I’m unable to stay sitting so I stand up and start pacing. Long moments pass, but my head is no clearer.

‘You’re worrying me. Say something,’ Lydia urges from behind me.

I stop pacing, desperation making my words uneven. ‘What do I do now? I’ve screwed up everything. I’ve hurt him. I haven’t trusted him when he needed me to. When he wanted to tell me and called me, I kissed some random guy. No surprise he feels now like he can’t trust me. I’m not a very trustworthy person in his eyes. I’m such an awful person.’

‘Hey.’ Lydia grips my shoulders, and the gesture grounds me. ‘Stop there.
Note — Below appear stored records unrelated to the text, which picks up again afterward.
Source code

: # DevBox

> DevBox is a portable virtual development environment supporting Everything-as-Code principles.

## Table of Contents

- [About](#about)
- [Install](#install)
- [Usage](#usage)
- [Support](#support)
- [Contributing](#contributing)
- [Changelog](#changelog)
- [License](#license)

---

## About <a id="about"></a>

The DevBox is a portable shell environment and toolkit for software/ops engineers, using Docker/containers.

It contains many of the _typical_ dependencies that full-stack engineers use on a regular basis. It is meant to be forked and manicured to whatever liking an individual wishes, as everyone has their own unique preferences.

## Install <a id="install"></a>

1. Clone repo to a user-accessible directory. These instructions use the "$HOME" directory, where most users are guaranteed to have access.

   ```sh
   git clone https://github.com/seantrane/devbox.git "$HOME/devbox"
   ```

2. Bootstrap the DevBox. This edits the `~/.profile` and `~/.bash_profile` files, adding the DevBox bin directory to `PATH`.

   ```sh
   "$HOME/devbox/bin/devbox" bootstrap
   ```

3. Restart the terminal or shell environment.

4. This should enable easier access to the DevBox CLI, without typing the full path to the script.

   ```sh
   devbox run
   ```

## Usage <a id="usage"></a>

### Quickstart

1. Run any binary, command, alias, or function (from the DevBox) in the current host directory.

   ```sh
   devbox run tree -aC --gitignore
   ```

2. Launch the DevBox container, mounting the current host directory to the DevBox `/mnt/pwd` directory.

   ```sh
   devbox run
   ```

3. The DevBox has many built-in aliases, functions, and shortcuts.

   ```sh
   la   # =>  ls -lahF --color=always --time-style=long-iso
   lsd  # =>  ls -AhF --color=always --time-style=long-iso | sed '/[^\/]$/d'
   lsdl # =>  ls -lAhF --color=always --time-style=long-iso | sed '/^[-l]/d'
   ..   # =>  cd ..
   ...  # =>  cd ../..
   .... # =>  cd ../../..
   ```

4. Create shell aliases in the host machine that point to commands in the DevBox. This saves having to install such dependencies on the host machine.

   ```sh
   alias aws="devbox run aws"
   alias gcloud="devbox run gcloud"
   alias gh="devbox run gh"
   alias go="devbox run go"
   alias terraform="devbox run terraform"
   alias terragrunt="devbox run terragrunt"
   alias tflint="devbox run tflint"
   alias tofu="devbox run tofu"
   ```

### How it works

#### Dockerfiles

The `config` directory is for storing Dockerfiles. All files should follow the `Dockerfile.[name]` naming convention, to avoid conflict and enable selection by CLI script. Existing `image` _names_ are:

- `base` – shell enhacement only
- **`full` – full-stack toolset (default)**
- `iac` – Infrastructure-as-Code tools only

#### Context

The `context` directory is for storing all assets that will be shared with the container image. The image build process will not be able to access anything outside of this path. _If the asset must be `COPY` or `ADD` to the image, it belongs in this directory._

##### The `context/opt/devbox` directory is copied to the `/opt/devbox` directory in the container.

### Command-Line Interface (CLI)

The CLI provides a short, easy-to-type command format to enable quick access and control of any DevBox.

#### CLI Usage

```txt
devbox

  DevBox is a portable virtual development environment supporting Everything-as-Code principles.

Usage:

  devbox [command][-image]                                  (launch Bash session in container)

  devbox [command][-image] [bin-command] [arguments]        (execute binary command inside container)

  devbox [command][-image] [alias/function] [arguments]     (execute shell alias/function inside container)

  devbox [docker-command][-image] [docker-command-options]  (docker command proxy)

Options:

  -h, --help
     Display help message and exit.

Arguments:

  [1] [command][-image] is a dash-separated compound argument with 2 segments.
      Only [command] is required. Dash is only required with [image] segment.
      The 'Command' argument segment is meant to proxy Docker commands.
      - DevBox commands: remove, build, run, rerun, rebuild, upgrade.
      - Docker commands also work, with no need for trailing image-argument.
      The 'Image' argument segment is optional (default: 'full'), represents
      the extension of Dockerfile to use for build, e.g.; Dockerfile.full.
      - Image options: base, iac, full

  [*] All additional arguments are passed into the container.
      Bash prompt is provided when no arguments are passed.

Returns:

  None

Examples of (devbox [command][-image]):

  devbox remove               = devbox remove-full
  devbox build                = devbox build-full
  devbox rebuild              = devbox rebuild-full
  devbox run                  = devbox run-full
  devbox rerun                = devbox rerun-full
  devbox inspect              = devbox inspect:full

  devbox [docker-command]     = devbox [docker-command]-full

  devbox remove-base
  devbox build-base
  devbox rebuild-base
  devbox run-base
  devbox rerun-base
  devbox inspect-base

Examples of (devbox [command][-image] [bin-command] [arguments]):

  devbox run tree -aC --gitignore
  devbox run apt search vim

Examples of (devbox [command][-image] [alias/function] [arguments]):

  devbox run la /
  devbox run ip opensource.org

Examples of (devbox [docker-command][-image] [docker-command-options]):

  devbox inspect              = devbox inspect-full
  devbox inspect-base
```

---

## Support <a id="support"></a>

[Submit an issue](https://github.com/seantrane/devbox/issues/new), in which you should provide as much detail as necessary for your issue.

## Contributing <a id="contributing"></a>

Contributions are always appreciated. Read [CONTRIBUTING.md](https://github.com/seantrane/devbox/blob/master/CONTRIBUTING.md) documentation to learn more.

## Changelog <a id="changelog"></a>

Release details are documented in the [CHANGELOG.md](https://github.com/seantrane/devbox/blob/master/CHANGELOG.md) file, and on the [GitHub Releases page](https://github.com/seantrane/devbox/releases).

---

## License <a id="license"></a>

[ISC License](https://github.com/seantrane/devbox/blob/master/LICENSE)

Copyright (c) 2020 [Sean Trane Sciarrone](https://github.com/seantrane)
You’ve made some bad decisions based on misinformation. You’re not a bad person and you deserve to be happy. Fuck me, this is your epic love.’

I start crying. ‘I said some horrible things to him on Friday.’

‘Yes, you did, but so did he. I bet he’s feeling terrible. You’re like some cheesy, star-crossed lovers, kept apart by misunderstanding and poor communication. I can justify the bad communication ten years ago when you were teenagers, but now you have no excuse. Go and talk to him. Spell it out to him how you feel because he obviously needs it. Men always do.’